In any event, this is the quote I will snark on:

"On the start date for our new health-care system—on, say, January 1, 2011—there need be no noticeable change for the vast majority of Americans who have dependable coverage and decent health care. But we can construct a kind of lifeboat alongside it for those who have been left out or dumped out"

Once upon a time, the state of Florida had a bit of a crisis on their hands, as home insurance companies were exiting the state in droves or quoting policies that were clearly out of reach. So the state of Florida created a stopgap, a state owned insurance pool you could get home owners insurance through when you couldn't afford to get it anywhere else.

Guess what? Everyone now gets their insurance through the state. (For suitable values of everyone.)

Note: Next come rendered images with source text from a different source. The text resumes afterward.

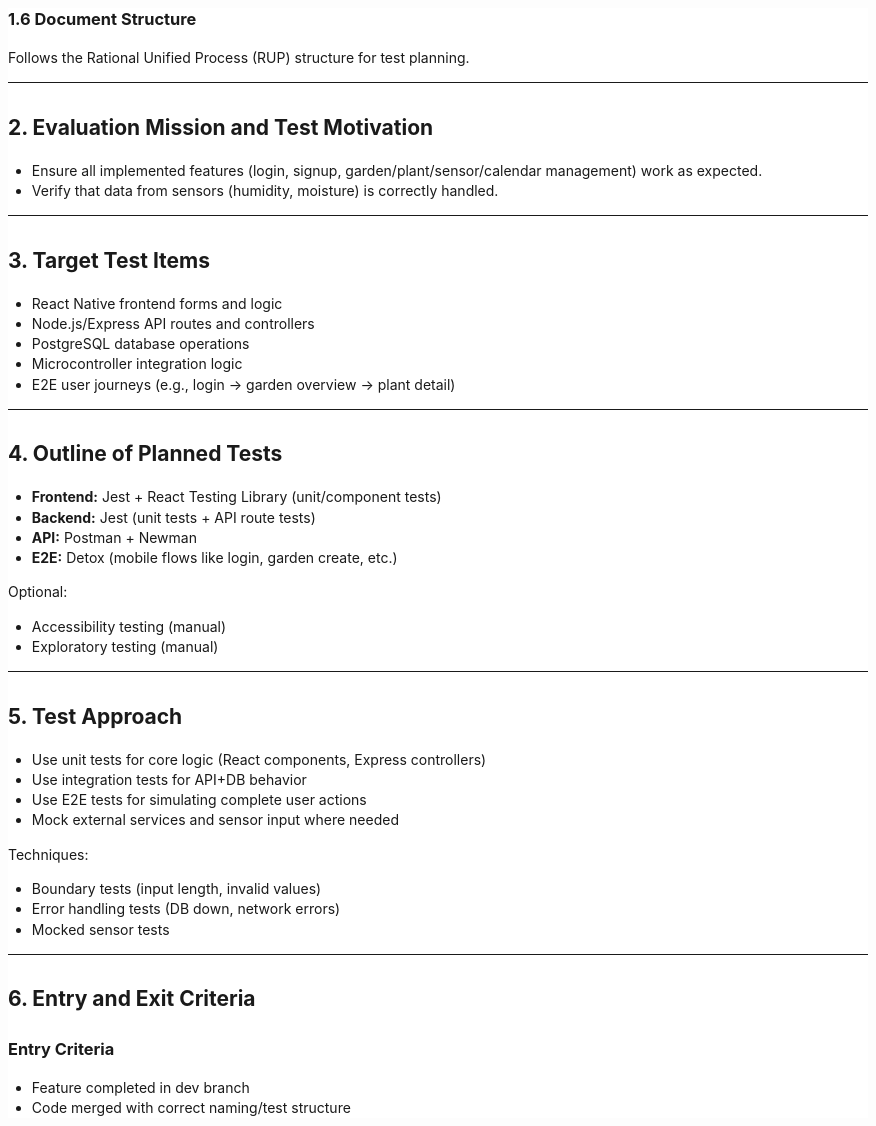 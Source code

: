 ### 1.6 Document Structure
Follows the Rational Unified Process (RUP) structure for test planning.

---

## 2. Evaluation Mission and Test Motivation
- Ensure all implemented features (login, signup, garden/plant/sensor/calendar management) work as expected.
- Verify that data from sensors (humidity, moisture) is correctly handled.

---

## 3. Target Test Items
- React Native frontend forms and logic
- Node.js/Express API routes and controllers
- PostgreSQL database operations
- Microcontroller integration logic
- E2E user journeys (e.g., login → garden overview → plant detail)

---

## 4. Outline of Planned Tests
- **Frontend:** Jest + React Testing Library (unit/component tests)
- **Backend:** Jest (unit tests + API route tests)
- **API:** Postman + Newman
- **E2E:** Detox (mobile flows like login, garden create, etc.)

Optional:
- Accessibility testing (manual)
- Exploratory testing (manual)

---

## 5. Test Approach
- Use unit tests for core logic (React components, Express controllers)
- Use integration tests for API+DB behavior
- Use E2E tests for simulating complete user actions
- Mock external services and sensor input where needed

Techniques:
- Boundary tests (input length, invalid values)
- Error handling tests (DB down, network errors)
- Mocked sensor tests

---

## 6. Entry and Exit Criteria
### Entry Criteria
- Feature completed in dev branch
- Code merged with correct naming/test structure
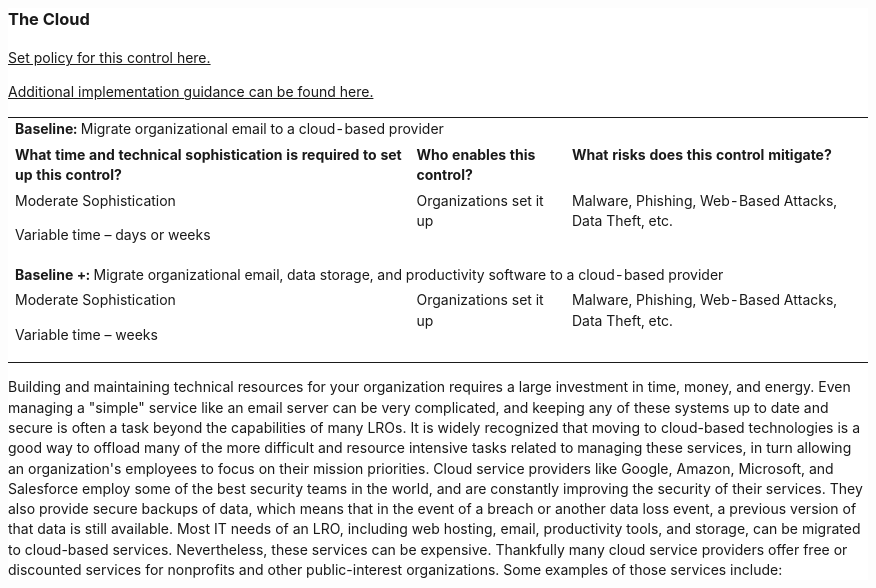 ### The Cloud 

[Set policy for this control here.](4-Appendix%20A%20Building%20a%20Security%20Policy.md#the-cloud-the-cloud)

[Additional implementation guidance can be found here.](5-Appendix%20B%20Implementation%20Guidance.md#the-cloud)


<table>
  <tr>
   <td colspan="3" ><strong>Baseline: </strong>Migrate organizational email to a cloud-based provider
   </td>
  </tr>
  <tr>
   <td><strong>What time and technical sophistication is required to set up this control?</strong>
   </td>
   <td><strong>Who enables this control?</strong>
   </td>
   <td><strong>What risks does this control mitigate?</strong>
   </td>
  </tr>
  <tr>
   <td>Moderate Sophistication
<p>
Variable time – days or weeks
   </td>
   <td>Organizations set it up 
   </td>
   <td>Malware, Phishing, Web-Based Attacks, Data Theft, etc.
   </td>
  </tr>
  <tr>
   <td colspan="3" ><strong>Baseline +: </strong>Migrate organizational email, data storage, and productivity software to a cloud-based provider
   </td>
  </tr>
  <tr>
   <td>Moderate Sophistication
<p>
Variable time – weeks
   </td>
   <td>Organizations set it up 
   </td>
   <td>Malware, Phishing, Web-Based Attacks, Data Theft, etc.
   </td>
  </tr>
</table>

Building and maintaining technical resources for your organization requires a large investment in time, money, and energy. Even managing a "simple" service like an email server can be very complicated, and keeping any of these systems up to date and secure is often a task beyond the capabilities of many LROs. It is widely recognized that moving to cloud-based technologies is a good way to offload many of the more difficult and resource intensive tasks related to managing these services, in turn allowing an organization's employees to focus on their mission priorities. Cloud service providers like Google, Amazon, Microsoft, and Salesforce employ some of the best security teams in the world, and are constantly improving the security of their services. They also provide secure backups of data, which means that in the event of a breach or another data loss event, a previous version of that data is still available. Most IT needs of an LRO, including web hosting, email, productivity tools, and storage, can be migrated to cloud-based services. Nevertheless, these services can be expensive. Thankfully many cloud service providers offer free or discounted services for nonprofits and other public-interest organizations. Some examples of those services include:
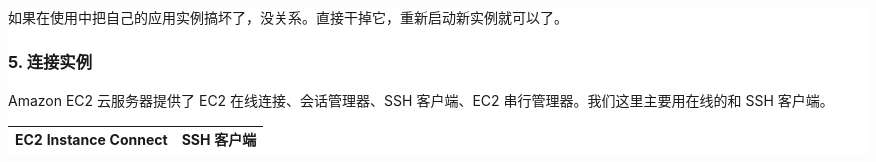 如果在使用中把自己的应用实例搞坏了，没关系。直接干掉它，重新启动新实例就可以了。

### 5. 连接实例

Amazon EC2 云服务器提供了 EC2 在线连接、会话管理器、SSH 客户端、EC2 串行管理器。我们这里主要用在线的和 SSH 客户端。

| **EC2 Instance Connect**                              | SSH 客户端                                            |
| ----------------------------------------------------- | ----------------------------------------------------- | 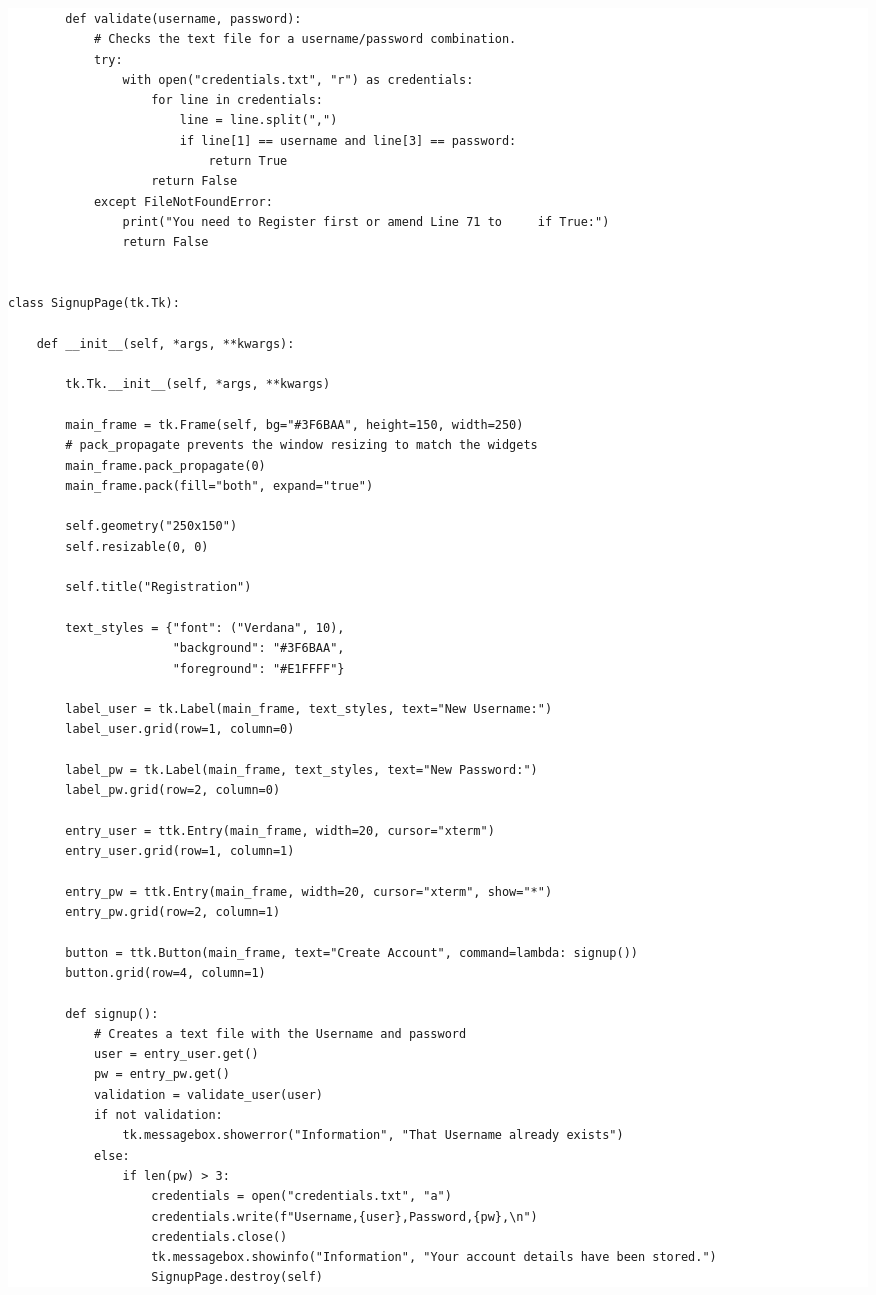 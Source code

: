             def validate(username, password):
                # Checks the text file for a username/password combination.
                try:
                    with open("credentials.txt", "r") as credentials:
                        for line in credentials:
                            line = line.split(",")
                            if line[1] == username and line[3] == password:
                                return True
                        return False
                except FileNotFoundError:
                    print("You need to Register first or amend Line 71 to     if True:")
                    return False
    
    
    class SignupPage(tk.Tk):
    
        def __init__(self, *args, **kwargs):
    
            tk.Tk.__init__(self, *args, **kwargs)
    
            main_frame = tk.Frame(self, bg="#3F6BAA", height=150, width=250)
            # pack_propagate prevents the window resizing to match the widgets
            main_frame.pack_propagate(0)
            main_frame.pack(fill="both", expand="true")
    
            self.geometry("250x150")
            self.resizable(0, 0)
    
            self.title("Registration")
    
            text_styles = {"font": ("Verdana", 10),
                           "background": "#3F6BAA",
                           "foreground": "#E1FFFF"}
    
            label_user = tk.Label(main_frame, text_styles, text="New Username:")
            label_user.grid(row=1, column=0)
    
            label_pw = tk.Label(main_frame, text_styles, text="New Password:")
            label_pw.grid(row=2, column=0)
    
            entry_user = ttk.Entry(main_frame, width=20, cursor="xterm")
            entry_user.grid(row=1, column=1)
    
            entry_pw = ttk.Entry(main_frame, width=20, cursor="xterm", show="*")
            entry_pw.grid(row=2, column=1)
    
            button = ttk.Button(main_frame, text="Create Account", command=lambda: signup())
            button.grid(row=4, column=1)
    
            def signup():
                # Creates a text file with the Username and password
                user = entry_user.get()
                pw = entry_pw.get()
                validation = validate_user(user)
                if not validation:
                    tk.messagebox.showerror("Information", "That Username already exists")
                else:
                    if len(pw) > 3:
                        credentials = open("credentials.txt", "a")
                        credentials.write(f"Username,{user},Password,{pw},\n")
                        credentials.close()
                        tk.messagebox.showinfo("Information", "Your account details have been stored.")
                        SignupPage.destroy(self)
     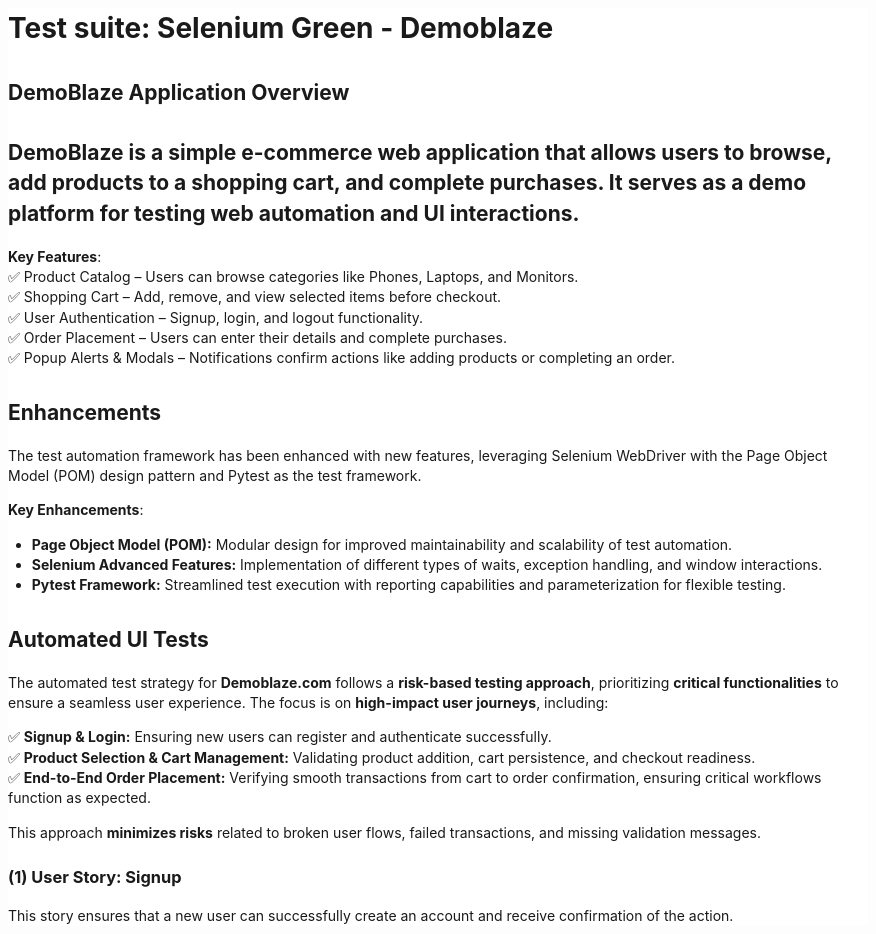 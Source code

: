 # Test suite: Selenium Green \- Demoblaze

## DemoBlaze Application Overview

## DemoBlaze is a simple e-commerce web application that allows users to browse, add products to a shopping cart, and complete purchases. It serves as a demo platform for testing web automation and UI interactions.

**Key Features**:  
✅ Product Catalog – Users can browse categories like Phones, Laptops, and Monitors.  
✅ Shopping Cart – Add, remove, and view selected items before checkout.  
✅ User Authentication – Signup, login, and logout functionality.  
✅ Order Placement – Users can enter their details and complete purchases.  
✅ Popup Alerts & Modals – Notifications confirm actions like adding products or completing an order.

## Enhancements

The test automation framework has been enhanced with new features, leveraging Selenium WebDriver with the Page Object Model (POM) design pattern and Pytest as the test framework.

**Key Enhancements**:

* **Page Object Model (POM):** Modular design for improved maintainability and scalability of test automation.  
* **Selenium Advanced Features:** Implementation of different types of waits, exception handling, and window interactions.  
* **Pytest Framework:** Streamlined test execution with reporting capabilities and parameterization for flexible testing.

## Automated UI Tests

The automated test strategy for **Demoblaze.com** follows a **risk-based testing approach**, prioritizing **critical functionalities** to ensure a seamless user experience. The focus is on **high-impact user journeys**, including:

✅ **Signup & Login:** Ensuring new users can register and authenticate successfully.  
 ✅ **Product Selection & Cart Management:** Validating product addition, cart persistence, and checkout readiness.  
 ✅ **End-to-End Order Placement:** Verifying smooth transactions from cart to order confirmation, ensuring critical workflows function as expected.

This approach **minimizes risks** related to broken user flows, failed transactions, and missing validation messages.

### **(1) User Story: Signup**

This story ensures that a new user can successfully create an account and receive confirmation of the action. 
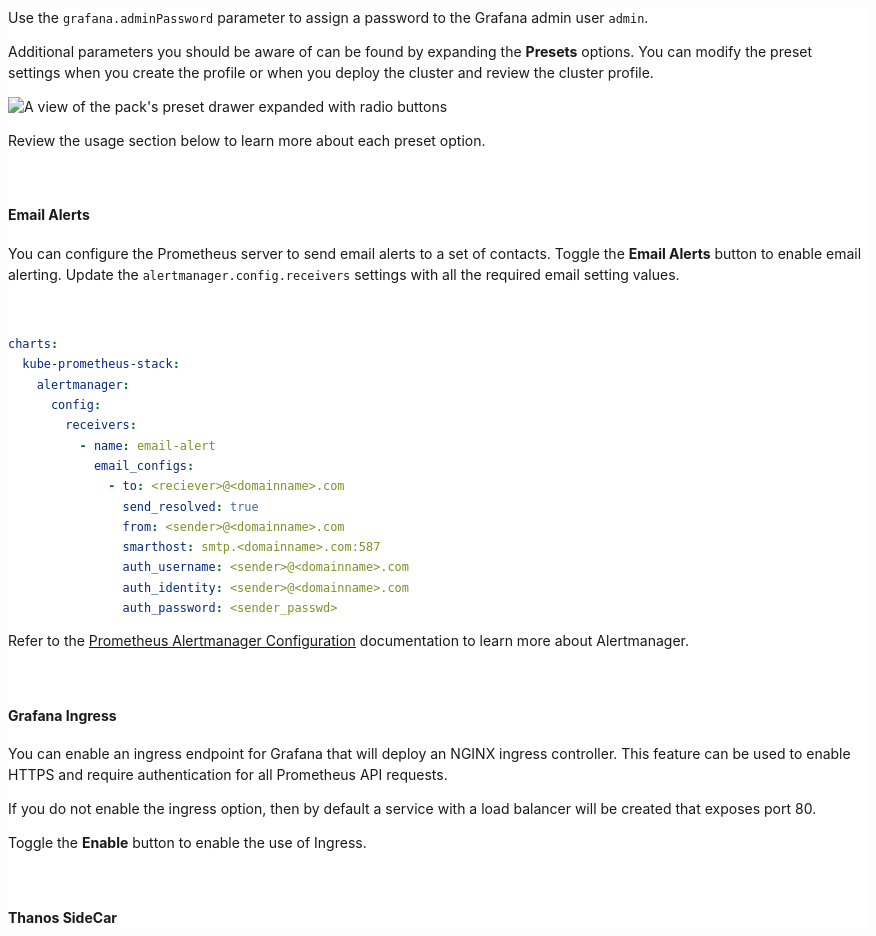 Use the `grafana.adminPassword` parameter to assign a password to the Grafana admin user `admin`. 

Additional parameters you should be aware of can be found by expanding the **Presets** options. You can modify the preset settings when you create the profile or when you deploy the cluster and review the cluster profile.

![A view of the pack's preset drawer expanded with radio buttons](/assets/docs/images/integrations_prometheus-operator_operator-preset-view-expanded.png)

Review the usage section below to learn more about each preset option.

<br />

#### Email Alerts

You can configure the Prometheus server to send email alerts to a set of contacts. Toggle the **Email Alerts** button to enable email alerting. Update the `alertmanager.config.receivers` settings with all the required email setting values.

<br />

```yaml
charts:
  kube-prometheus-stack:
    alertmanager:
      config:
        receivers:
          - name: email-alert
            email_configs:
              - to: <reciever>@<domainname>.com
                send_resolved: true
                from: <sender>@<domainname>.com
                smarthost: smtp.<domainname>.com:587
                auth_username: <sender>@<domainname>.com
                auth_identity: <sender>@<domainname>.com
                auth_password: <sender_passwd>
```

Refer to the [Prometheus Alertmanager Configuration](https://prometheus.io/docs/alerting/latest/configuration/) documentation to learn more about Alertmanager.

<br />

#### Grafana Ingress

You can enable an ingress endpoint for Grafana that will deploy an NGINX ingress controller. This feature can be used to enable HTTPS and require authentication for all Prometheus API requests. 

If you do not enable the ingress option, then by default a service with a load balancer will be created that exposes port 80.


Toggle the **Enable** button to enable the use of Ingress.

<br />


#### Thanos SideCar
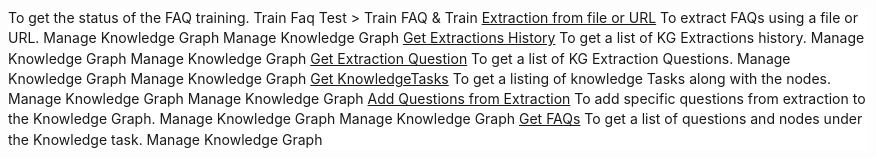    <td>To get the status of the FAQ training.
   </td>
   <td>Train Faq
   </td>
   <td>Test > Train FAQ & Train
   </td>
  </tr>
  <tr>
   <td><a href="extract-kg-from-file-url.md">Extraction from file or URL</a>
   </td>
   <td>To extract FAQs using a file or URL.
   </td>
   <td>Manage Knowledge Graph
   </td>
   <td>Manage Knowledge Graph
   </td>
  </tr>
  <tr>
   <td><a href="get-kg-extraction-history.md">Get Extractions History</a>
   </td>
   <td>To get a list of KG Extractions history.
   </td>
   <td>Manage Knowledge Graph
   </td>
   <td>Manage Knowledge Graph
   </td>
  </tr>
  <tr>
   <td><a href="get-kg-extraction-questions.md">Get Extraction Question</a>
   </td>
   <td>To get a list of KG Extraction Questions.
   </td>
   <td>Manage Knowledge Graph
   </td>
   <td>Manage Knowledge Graph
   </td>
  </tr>
  <tr>
   <td><a href="get-knowledge-tasks.md">Get KnowledgeTasks</a>
   </td>
   <td>To get a listing of knowledge Tasks along with the nodes.
   </td>
   <td>Manage Knowledge Graph
   </td>
   <td>Manage Knowledge Graph
   </td>
  </tr>
  <tr>
   <td><a href="add-questions-to-knowledgegraph.md">Add Questions from Extraction</a>
   </td>
   <td>To add specific questions from extraction to the Knowledge Graph.
   </td>
   <td>Manage Knowledge Graph
   </td>
   <td>Manage Knowledge Graph
   </td>
  </tr>
  <tr>
   <td><a href="get-faqs-from-knowledge-task.md">Get FAQs</a>
   </td>
   <td>To get a list of questions and nodes under the Knowledge task.
   </td>
   <td>Manage Knowledge Graph
   </td>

https://www.citizensfla.com/

Here's one perspective on how that's going:

http://www.sun-sentinel.com/business/sfl-flzcitizens0107sbjan07,0,7388596.story

I'm all in favor of reforming health care. I have yet to hear a proposal that I think is really great. Me, I think we should institute a wealth tax and use it to fund health care for everyone and implement it in conjunction with draconian regulation of Pharma, Medical Devices, etc. I also think we should do something Really Really Dire to the AMA, and pull licensing of medical professionals into the government; having a trade association do that is just silly.

I recognize that no one else is going to sign on to this program, so I basically don't much care what else we do, but I would like to improve access. Gawande's idea (like Obama's, Hillary's and everyone else's) that we start small and expand is plausible. Every other metastasized aspect of the medical-industrial complex started small.

But that lifeboat is either going to sink or bloat.